#### The problem
Go line by line through the entries below and copy those containing the string "Windows".

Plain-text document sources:
__________

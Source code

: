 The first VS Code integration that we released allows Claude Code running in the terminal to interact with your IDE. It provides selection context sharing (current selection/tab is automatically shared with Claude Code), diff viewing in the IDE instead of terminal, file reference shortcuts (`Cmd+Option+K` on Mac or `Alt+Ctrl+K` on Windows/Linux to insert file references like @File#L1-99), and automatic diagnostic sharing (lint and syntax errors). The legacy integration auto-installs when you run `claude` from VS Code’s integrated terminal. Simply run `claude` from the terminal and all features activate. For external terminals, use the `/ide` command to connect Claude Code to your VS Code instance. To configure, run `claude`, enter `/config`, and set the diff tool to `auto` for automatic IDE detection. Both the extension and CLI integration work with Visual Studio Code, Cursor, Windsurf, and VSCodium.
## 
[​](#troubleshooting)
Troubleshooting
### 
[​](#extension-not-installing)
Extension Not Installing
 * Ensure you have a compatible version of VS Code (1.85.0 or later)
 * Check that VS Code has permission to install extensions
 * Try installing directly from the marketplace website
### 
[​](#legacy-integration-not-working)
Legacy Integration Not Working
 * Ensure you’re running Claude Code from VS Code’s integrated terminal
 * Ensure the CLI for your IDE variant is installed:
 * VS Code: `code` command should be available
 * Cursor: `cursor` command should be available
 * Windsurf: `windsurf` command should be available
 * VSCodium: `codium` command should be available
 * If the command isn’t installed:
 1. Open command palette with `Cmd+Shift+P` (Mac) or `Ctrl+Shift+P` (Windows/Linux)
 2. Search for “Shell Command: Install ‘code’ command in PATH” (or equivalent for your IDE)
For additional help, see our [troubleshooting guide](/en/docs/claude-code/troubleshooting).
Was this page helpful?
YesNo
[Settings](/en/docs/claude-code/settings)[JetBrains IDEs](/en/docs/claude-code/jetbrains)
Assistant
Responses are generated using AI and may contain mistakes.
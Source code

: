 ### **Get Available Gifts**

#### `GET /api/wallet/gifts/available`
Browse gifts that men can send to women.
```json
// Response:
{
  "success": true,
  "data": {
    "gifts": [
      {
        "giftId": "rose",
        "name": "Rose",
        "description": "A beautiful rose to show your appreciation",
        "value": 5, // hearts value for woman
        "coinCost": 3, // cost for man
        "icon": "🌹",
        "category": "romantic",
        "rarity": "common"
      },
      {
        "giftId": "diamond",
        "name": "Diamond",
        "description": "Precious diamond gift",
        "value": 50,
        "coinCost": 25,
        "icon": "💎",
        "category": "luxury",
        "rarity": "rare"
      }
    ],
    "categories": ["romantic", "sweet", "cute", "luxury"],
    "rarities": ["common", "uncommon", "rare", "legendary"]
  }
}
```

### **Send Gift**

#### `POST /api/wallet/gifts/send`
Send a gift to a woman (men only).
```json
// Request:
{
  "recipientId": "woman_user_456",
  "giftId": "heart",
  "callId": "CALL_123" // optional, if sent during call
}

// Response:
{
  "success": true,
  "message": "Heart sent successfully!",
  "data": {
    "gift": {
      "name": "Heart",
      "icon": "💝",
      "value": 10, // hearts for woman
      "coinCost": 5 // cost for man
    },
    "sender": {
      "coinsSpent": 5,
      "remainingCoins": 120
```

__________

#### Exercise solution
: The first VS Code integration that we released allows Claude Code running in the terminal to interact with your IDE. It provides selection context sharing (current selection/tab is automatically shared with Claude Code), diff viewing in the IDE instead of terminal, file reference shortcuts (`Cmd+Option+K` on Mac or `Alt+Ctrl+K` on Windows/Linux to insert file references like @File#L1-99), and automatic diagnostic sharing (lint and syntax errors). The legacy integration auto-installs when you run `claude` from VS Code’s integrated terminal. Simply run `claude` from the terminal and all features activate. For external terminals, use the `/ide` command to connect Claude Code to your VS Code instance. To configure, run `claude`, enter `/config`, and set the diff tool to `auto` for automatic IDE detection. Both the extension and CLI integration work with Visual Studio Code, Cursor, Windsurf, and VSCodium.
 1. Open command palette with `Cmd+Shift+P` (Mac) or `Ctrl+Shift+P` (Windows/Linux)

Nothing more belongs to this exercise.